自分を守るための、そしてエヴァさんを守るための、新しい皮膚だ。
リリスは震える息を吸い込み、逃げ出しそうになる足を床に縫い付けた。
背後に隠しかけた杖を、再び胸の前へ突き出す。
視線は泳ぎ、指先は白くなるほど杖を握りしめているが、それでも彼女は顎を引いた。
「……み、見……見ていて、ください……」
声が裏返る。
喉が張り付くように乾いていた。
リリスは足を肩幅に開き、先ほど鏡の前で数百回繰り返した動作をなぞる。
杖の先端を、誰もいない空間へ向ける。
「だ、大地に……眠る……と、咎の種よ……」
たどたどしい言葉が、静かな部屋に落ちる。
「わ、我が血を……啜りて……えっと……せん、鮮血の……城壁と、なれ……」
記憶が飛びそうになるのを必死に繋ぎ止める。
杖を持つ手が小刻みに揺れ、先端の安っぽい魔石が光を反射して頼りなくきらめく。
リリスは唇を噛み、最後の言葉を絞り出した。
「穿て……【紅茨】!」
言い切ると同時に、杖を振り下ろす。
何も起きない。
風も吹かず、光も出ない。
ただ、リリスの荒い呼吸音だけが残された。
彼女は肩を怒らせたまま、おそるおそるエヴァの顔を盗み見た。
失敗しただろうか。
おかしいだろうか。
化け物が人間の真似事をしていると、笑われるだろうか。
エヴァは瞬きもせず、その光景を見つめていた。
彼女の脳裏には、昨夜の雨の中で見た、異形の腕で敵を屠るリリスの姿が焼き付いている。
あの時の絶望的なまでの殺意と悲哀。
それに比べれば、今のこの光景は、なんと平和で、なんと愛おしいものか。
エヴァの碧眼が、ゆっくりと細められ、柔らかい弧を描く。
彼女は枕元の手すりに体重を預け、痛む足のことなど忘れたように、両手を合わせた。
パチ、パチ、パチ。
乾いた拍手の音が、リリスの強張った肩を叩く。
「すごい……」
エヴァの声は、温かいスープのようにリリスの胸に染み渡った。
「とっても、強そうで……かっこよかったわ、リリス」
リリスは目を丸くし、ポカンと口を開けた。
「ほ、本当……ですか……?」
「ええ、本当よ。

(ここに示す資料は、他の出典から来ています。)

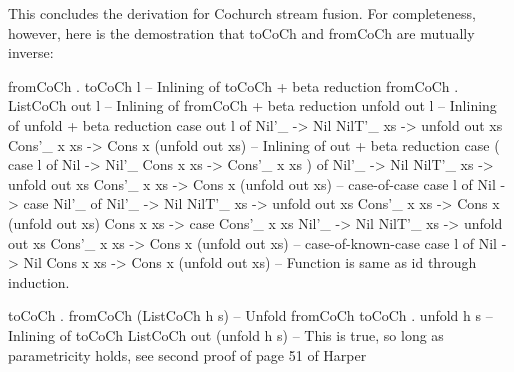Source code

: This concludes the derivation for Cochurch stream fusion.
For completeness, however, here is the demostration that toCoCh and fromCoCh are mutually inverse:
\begin{spec}
fromCoCh . toCoCh l
-- Inlining of toCoCh + beta reduction
fromCoCh . ListCoCh out l
-- Inlining of fromCoCh + beta reduction
unfold out l
-- Inlining of unfold + beta reduction
case out l of
  Nil'_ -> Nil
  NilT'_ xs -> unfold out xs
  Cons'_ x xs -> Cons x (unfold out xs)
-- Inlining of out + beta reduction
case (
  case l of
    Nil -> Nil'_
    Cons x xs -> Cons'_ x xs
  ) of
  Nil'_ -> Nil
  NilT'_ xs -> unfold out xs
  Cons'_ x xs -> Cons x (unfold out xs)
-- case-of-case
case l of
  Nil -> case Nil'_ of
    Nil'_ -> Nil
    NilT'_ xs -> unfold out xs
    Cons'_ x xs -> Cons x (unfold out xs)
  Cons x xs -> case Cons'_ x xs
    Nil'_ -> Nil
    NilT'_ xs -> unfold out xs
    Cons'_ x xs -> Cons x (unfold out xs)
-- case-of-known-case
case l of
  Nil -> Nil
  Cons x xs -> Cons x (unfold out xs)
-- Function is same as id through induction.


toCoCh . fromCoCh (ListCoCh h s)
-- Unfold fromCoCh
toCoCh . unfold h s
-- Inlining of toCoCh
ListCoCh out (unfold h s)
-- This is true, so long as parametricity holds, see second proof of page 51 of Harper
\end{spec}
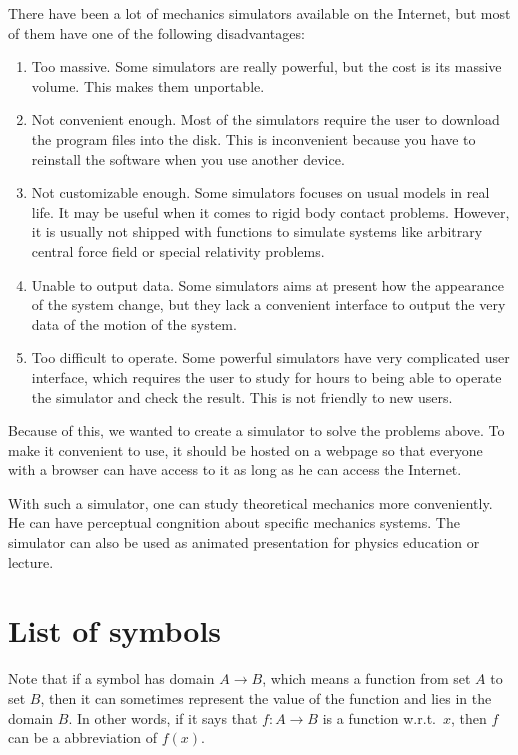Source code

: \documentclass[12pt]{article}
\begin{document}
There have been a lot of mechanics simulators available on the Internet,
but most of them have one of the following disadvantages:
\begin{enumerate}
  \item Too massive.
  Some simulators are really powerful, but the cost is its massive volume.
  This makes them unportable.

  \item Not convenient enough.
  Most of the simulators require the user to download the program files into the disk.
  This is inconvenient because you have to reinstall the software when you use another device.

  \item Not customizable enough.
  Some simulators focuses on usual models in real life.
  It may be useful when it comes to rigid body contact problems.
  However, it is usually not shipped with functions to simulate systems like arbitrary central force field or special relativity problems.

  \item Unable to output data.
  Some simulators aims at present how the appearance of the system change,
  but they lack a convenient interface to output the very data of the motion of the system.

  \item Too difficult to operate.
  Some powerful simulators have very complicated user interface,
  which requires the user to study for hours to being able to operate the simulator and check the result.
  This is not friendly to new users.
\end{enumerate}

Because of this, we wanted to create a simulator to solve the problems above.
To make it convenient to use, it should be hosted on a webpage
so that everyone with a browser can have access to it as long as he can access the Internet.

With such a simulator, one can study theoretical mechanics more conveniently.
He can have perceptual congnition about specific mechanics systems.
The simulator can also be used as animated presentation for physics education or lecture.

\section{List of symbols}

Note that if a symbol has domain $A\rightarrow B$,
which means a function from set $A$ to set $B$,
then it can sometimes represent the value of the function
and lies in the domain $B$.
In other words, if it says that $f:A\rightarrow B$ is a function w.r.t.\ $x$,
then $f$ can be a abbreviation of $f\!\left(x\right)$.
\end{document}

あなたが杖を振った時、空気がビリビリって震えた気がしたわ」
エヴァは悪戯っぽく微笑み、手招きをした。
リリスがおずおずとベッドに歩み寄ると、エヴァはその頭にそっと手を乗せた。
「あなたはもう、立派な鉄槌と坩堝の魔導師ね」
その言葉は、リリスにとって何よりの救済であり、認定証であった。
「魔導師……」
リリスはその言葉を反芻する。
かつて自分を縛り付けた「奴隷」という焼印が、少しずつ薄れていくのを感じる。
自分は、魔導師。
エヴァさんが認めてくれた、守るための力を持つ者。
リリスの瞳に涙が滲んだが、彼女はそれを袖で乱暴に拭った。
「はい……! 私、もっと……もっと練習します!」
リリスは杖を胸に抱きしめ、初めて年相応の、曇りのない笑顔をエヴァに向けた。
その笑顔は、窓の外の五月の陽光よりも眩しく、エヴァの心をも照らした。